If you can fit it in your pocket, you can 3D print it with the PocketMaker (10 November 2016 18:34)
Date: 28 October 2016 13:34
A new method that uses 3D printing to fabricate permanent magnets with specific, pre-determined magnetic-field shapes has been created by researchers at the Technische Universität Wien (TU Wien) in Austria. Their new technique allows for the production of complex forms of magnets, with precisely customised fields – these are especially required to create devices such magnetic sensors.
"We often require special magnetic fields, with field lines arranged in a very specific way – such as a magnetic field that is relatively constant in one direction, but which varies in strength in another direction," explains Dieter Suess, head of the University's Christian-Doppler Advanced Magnetic Sensing and Materials laboratory.

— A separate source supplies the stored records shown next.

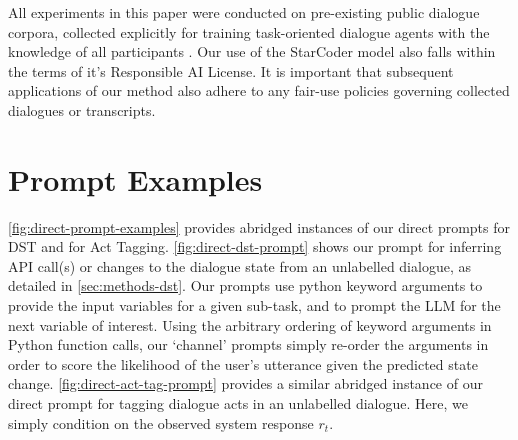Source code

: \documentclass[11pt]{article}
\newcommand{\bdk}[1]{}
\begin{document}
All experiments in this paper were conducted on pre-existing public dialogue corpora, collected explicitly for training task-oriented dialogue agents with the knowledge of all participants \cite{budzianowski2018large}. 
Our use of the StarCoder model also falls within the terms of it's Responsible AI License.
It is important that subsequent applications of our method also adhere to any fair-use policies governing collected dialogues or transcripts.

\bdk{Points to discuss: fair access and use of unlabelled dialogues}



\appendix
\section{Prompt Examples}
\label{app:prompt-examples}
\autoref{fig:direct-prompt-examples} provides abridged instances of our direct prompts for DST and for Act Tagging. \autoref{fig:direct-dst-prompt} shows our prompt for inferring API call(s) or changes to the dialogue state from an unlabelled dialogue, as detailed in \autoref{sec:methods-dst}. Our prompts use python keyword arguments to provide the input variables for a given sub-task, and to prompt the LLM for the next variable of interest. Using the arbitrary ordering of keyword arguments in Python function calls, our `channel' prompts simply re-order the arguments in order to score the likelihood of the user's utterance given the predicted state change.
\autoref{fig:direct-act-tag-prompt} provides a similar abridged instance of our direct prompt for tagging dialogue acts in an unlabelled dialogue. Here, we simply condition on the observed system response $r_t$.
\end{document}
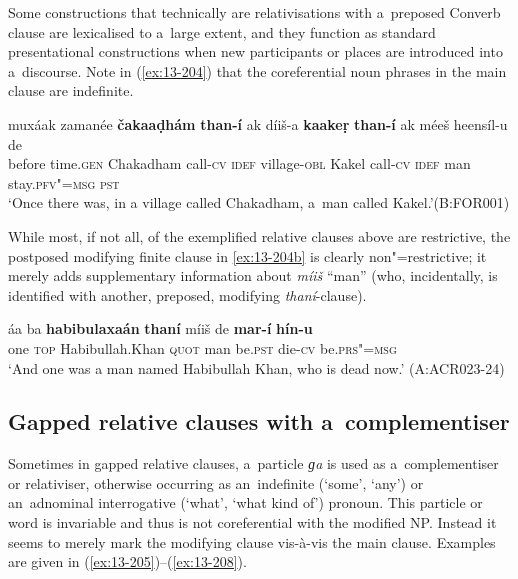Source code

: Some constructions that technically are relativisations with a~preposed Converb clause are lexicalised to a~large extent, and they function as standard presentational constructions when new participants or places are introduced into a~discourse. Note in (\ref{ex:13-204}) that the coreferential noun phrases in the main clause are indefinite.

\begin{exe}
\ex
\label{ex:13-204}
\gll muxáak zamanée \textbf{čakaaḍhám} \textbf{than-í} ak díiš-a \textbf{kaakeṛ} \textbf{than-í} ak méeš heensíl-u de\\
before time.\textsc{gen} Chakadham call-\textsc{cv} \textsc{idef} village-\textsc{obl}  Kakel call-\textsc{cv} \textsc{idef} man stay.\textsc{pfv"=msg} \textsc{pst}\\
\glt `Once there was, in a village called Chakadham, a~man called Kakel.'\newline (B:FOR001)
\end{exe}


While most, if not all, of the exemplified relative clauses above are restrictive, the postposed modifying finite clause in \ref{ex:13-204b} is clearly non"=restrictive; it merely adds supplementary information about \textit{míiš} ``man'' (who, incidentally, is identified with another, preposed, modifying \textit
{thaní}-clause). 

\begin{exe}
\ex
\label{ex:13-204b}
\gll áa ba \textbf{habibulaxaán} \textbf{thaní} míiš de \textbf{mar-í} \textbf{hín-u}\\
one \textsc{top} Habibullah.Khan \textsc{quot} man be.\textsc{pst}   die-\textsc{cv} be.\textsc{prs"=msg}\\
\glt `And one was a man named Habibullah Khan, who is dead now.' (A:ACR023-24)
\end{exe}



\subsection{Gapped relative clauses with a~complementiser}
\label{subsec:13-6-4}


Sometimes in gapped relative clauses, a~particle \textit{ɡa} is used as a~complementiser or relativiser, otherwise occurring as an~indefinite (`some', `any') or an~adnominal interrogative (`what', `what kind of') pronoun. This particle or word is invariable and thus is not coreferential with the modified NP. Instead it seems to merely mark the modifying clause vis-à-vis the main clause. Examples are given in (\ref{ex:13-205})--(\ref{ex:13-208}).


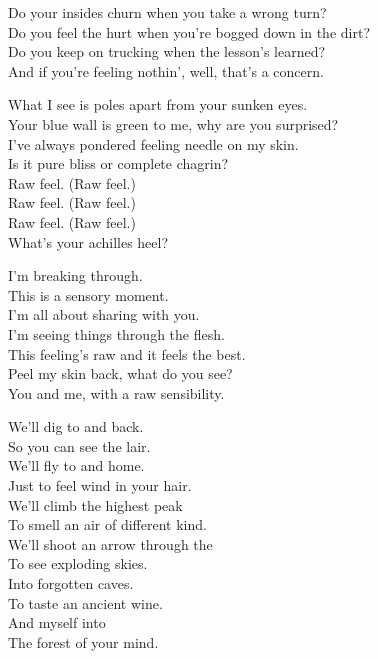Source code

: 
Do your insides churn when you take a wrong turn? \\
Do you feel the hurt when you're bogged down in the dirt? \\
Do you keep on trucking when the lesson's learned? \\
And if you're feeling nothin', well, that's a concern. \\


What I see is poles apart from your sunken eyes. \\
Your blue wall is green to me, why are you surprised? \\
I've always pondered feeling needle on my skin. \\
Is it pure bliss or complete chagrin? \\

Raw feel. (Raw feel.) \\
Raw feel. (Raw feel.) \\
Raw feel. (Raw feel.) \\
What's your achilles heel? \\


I'm breaking through. \\
This is a sensory moment. \\
I'm all about sharing with you. \\
I'm seeing things through the flesh. \\
This feeling's raw and it feels the best. \\
Peel my skin back, what do you see? \\
You and me, with a raw sensibility. \\


We'll dig to  and back. \\
So you can see the  lair. \\
We'll fly to  and home. \\
Just to feel wind in your hair. \\

We'll climb the highest peak \\
To smell an air of different kind. \\
We'll shoot an arrow through the  \\
To see exploding skies. \\
Into forgotten caves. \\
To taste an ancient wine. \\
And  myself into \\
The forest of your mind. \\

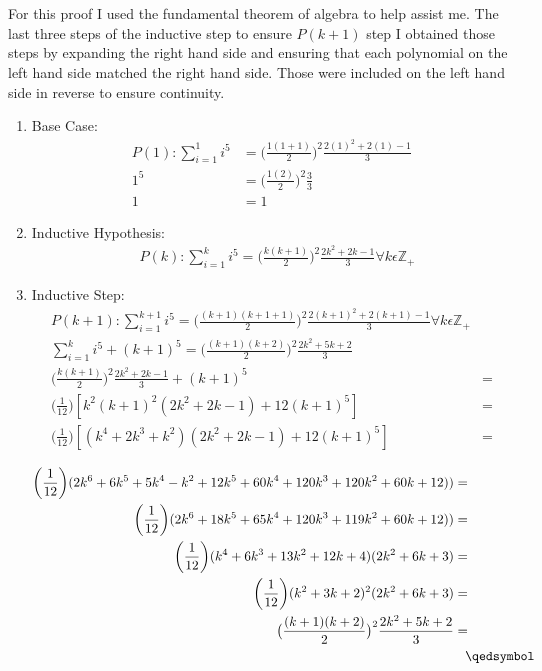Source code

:\documentclass[12pt]{article}
\begin{document}
\\\\For this proof I used the fundamental theorem of algebra to help assist me. The last three steps of the inductive step to ensure \begin{math}P(k+1)\end{math} step I obtained those steps by expanding the right hand side and ensuring that each polynomial on the left hand side matched the right hand side. Those were included on the left hand side in reverse to ensure continuity.\\
\begin{enumerate}

\item Base Case:\\
\begin{align*}
P(1):\sum\limits_{i = 1}^{1} i^5 &= \big(\frac{1(1 + 1)}{2}\big)^2\frac{2(1)^2+2(1)-1}{3}\\
1^5 &= \big(\frac{1(2)}{2}\big)^2\frac{3}{3}\\
1 &= 1
\end{align*}

\item Inductive Hypothesis:
\begin{align*}
&P(k):\sum\limits_{i = 1}^{k} i^5 = \big(\frac{k(k + 1)}{2}\big)^2\frac{2k^2+2k-1}{3} \forall k \epsilon \mathbb{Z}_+
\end{align*}
\item Inductive Step:
\begin{align*}
P(k+1):\sum\limits_{i = 1}^{k+1} i^5 = \big(\frac{(k+1)(k + 1 + 1)}{2}\big)^2\frac{2(k+1)^2+2(k+1)-1}{3} \forall k \epsilon \mathbb{Z}_+ \\
\sum\limits_{i = 1}^{k} i^5 + (k + 1)^5 = \big(\frac{(k+1)(k + 2)}{2}\big)^2\frac{2k^2+5k+2}{3} \\
\bigg(\frac{k(k + 1)}{2}\bigg)^2\frac{2k^2+2k-1}{3} + (k + 1)^5 &=\\
\bigg(\frac{1}{12}\bigg)[k^2(k+1)^2(2k^2+2k-1)+12(k+1)^5]&= \\
\bigg(\frac{1}{12}\bigg)[(k^4+2k^3+k^2)(2k^2+2k-1)+12(k+1)^5]&=\\
\end{align*}
\begin{align*}
\bigg(\frac{1}{12}\bigg)(2k^6+6k^5+5k^4-k^2+12k^5+60k^4+120k^3+120k^2+60k+12))&=\\
\bigg(\frac{1}{12}\bigg)(2k^6+18k^5+65k^4+120k^3+119k^2+60k+12))&=\\
\bigg(\frac{1}{12}\bigg)(k^4+6k^3+13k^2+12k+4)(2k^2+6k+3)&=\\
\bigg(\frac{1}{12}\bigg)(k^2+3k+2)^2(2k^2+6k+3)&=\\
\big(\frac{(k+1)(k + 2)}{2}\big)^2\frac{2k^2+5k+2}{3}&=\\
&\hspace{0.3cm}\qedsymbol
\end{align*}
\end{enumerate}
\end{document}
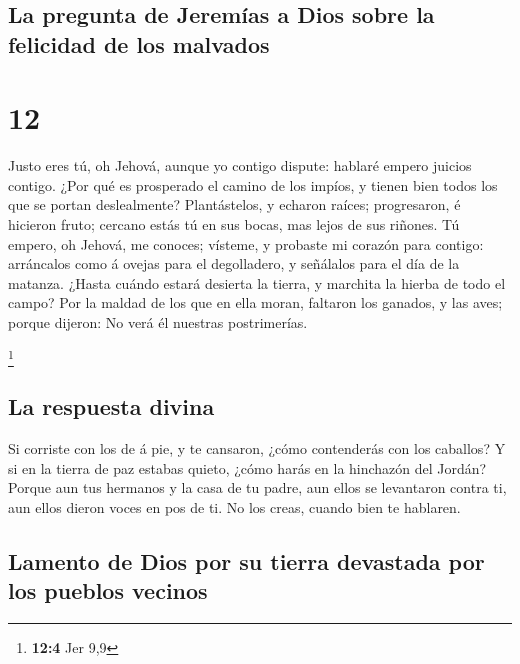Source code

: \hypertarget{la-pregunta-de-jeremuxedas-a-dios-sobre-la-felicidad-de-los-malvados}{%
\subsection{La pregunta de Jeremías a Dios sobre la felicidad de los
malvados}\label{la-pregunta-de-jeremuxedas-a-dios-sobre-la-felicidad-de-los-malvados}}

\hypertarget{section-11}{%
\section{12}\label{section-11}}

 Justo eres tú, oh Jehová, aunque yo contigo dispute:
hablaré empero juicios contigo. ¿Por qué es prosperado el camino de los
impíos, y tienen bien todos los que se portan deslealmente?
 Plantástelos, y echaron raíces; progresaron, é hicieron
fruto; cercano estás tú en sus bocas, mas lejos de sus riñones.
 Tú empero, oh Jehová, me conoces; vísteme, y probaste mi
corazón para contigo: arráncalos como á ovejas para el degolladero, y
señálalos para el día de la matanza.  ¿Hasta cuándo estará
desierta la tierra, y marchita la hierba de todo el campo? Por la maldad
de los que en ella moran, faltaron los ganados, y las aves; porque
dijeron: No verá él nuestras postrimerías.

\footnote{\textbf{12:4} Jer 9,9}

\hypertarget{la-respuesta-divina}{%
\subsection{La respuesta divina}\label{la-respuesta-divina}}

 Si corriste con los de á pie, y te cansaron, ¿cómo
contenderás con los caballos? Y si en la tierra de paz estabas quieto,
¿cómo harás en la hinchazón del Jordán?  Porque aun tus
hermanos y la casa de tu padre, aun ellos se levantaron contra ti, aun
ellos dieron voces en pos de ti. No los creas, cuando bien te hablaren.

\hypertarget{lamento-de-dios-por-su-tierra-devastada-por-los-pueblos-vecinos}{%
\subsection{Lamento de Dios por su tierra devastada por los pueblos
vecinos}\label{lamento-de-dios-por-su-tierra-devastada-por-los-pueblos-vecinos}}

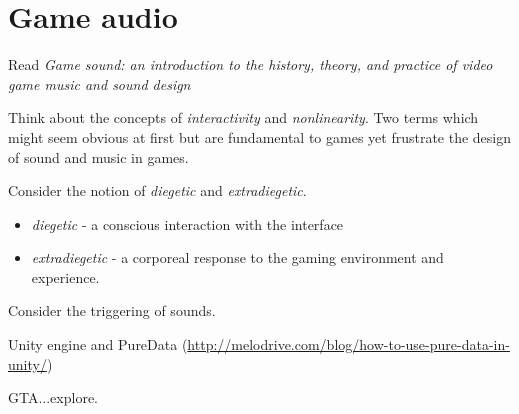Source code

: 
\chapter{Game audio}
\label{games}


Read \textit{Game sound: an introduction to the history, theory, and practice of video game music and sound design} \citep{collins2008game}

Think about the concepts of \textit{interactivity} and \textit{nonlinearity}. Two terms which might seem obvious at first but are fundamental to games yet frustrate the design of sound and music in games. 

Consider the notion of \textit{diegetic} and \textit{extradiegetic}. 
\begin{itemize}
\item \textit{diegetic} - a conscious interaction with the interface
\item \textit{extradiegetic} - a corporeal response to the gaming environment and experience. 
\end{itemize}

Consider the triggering of sounds. 

Unity engine and PureData (\url{http://melodrive.com/blog/how-to-use-pure-data-in-unity/})

GTA...explore.

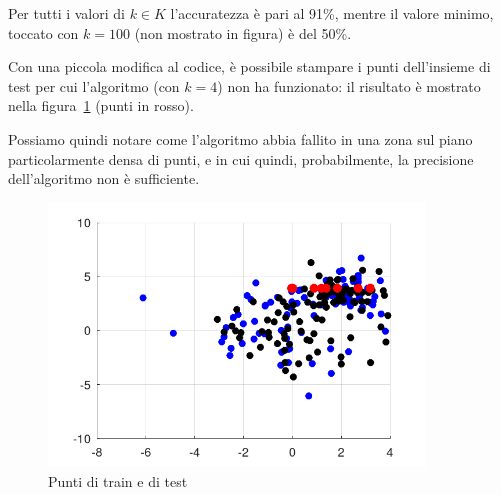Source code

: \documentclass[a4paper]{article}
\begin{document}
Per tutti i valori di $k\in K$ l'accuratezza è pari al 91\%, mentre il valore minimo, toccato con $k=100$ (non mostrato in figura) è del 50\%.

Con una piccola modifica al codice, è possibile stampare i punti dell'insieme di test per cui l'algoritmo (con $k=4$) non ha funzionato: il risultato è mostrato nella figura~\ref{fig:sb} (punti in rosso).

Possiamo quindi notare come l'algoritmo abbia fallito in una zona sul piano particolarmente densa di punti, e in cui quindi, probabilmente, la precisione dell'algoritmo non è sufficiente.

\begin{figure}
\centering
\label{fig:sb}
\includegraphics[width=10cm]{puntisb}
\caption{Punti di train e di test}
\end{figure}
\end{document}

For this to be possible, the magnets need to be produced with a specific geometric form – something the TU Wien team do on a computer, adjusting its shape until all requirements for its magnetic field are met. The design is then implemented via a special 3D printer, created by the team, which can handle magnetic materials. The magnet printer uses specially produced filaments of magnetic micro granulate, which is held together by a polymer binding material. The resulting object is made up of roughly 90% magnetic material and 10% plastic.
Finally, the object is exposed to a strong external magnetic field, converting it into a permanent magnet. The team says its new process is fast, cost-effective and offers new possibilities including using different materials within a single magnet to create a smooth transition between strong and weak magnetism. The research is published in Applied Physics Letters.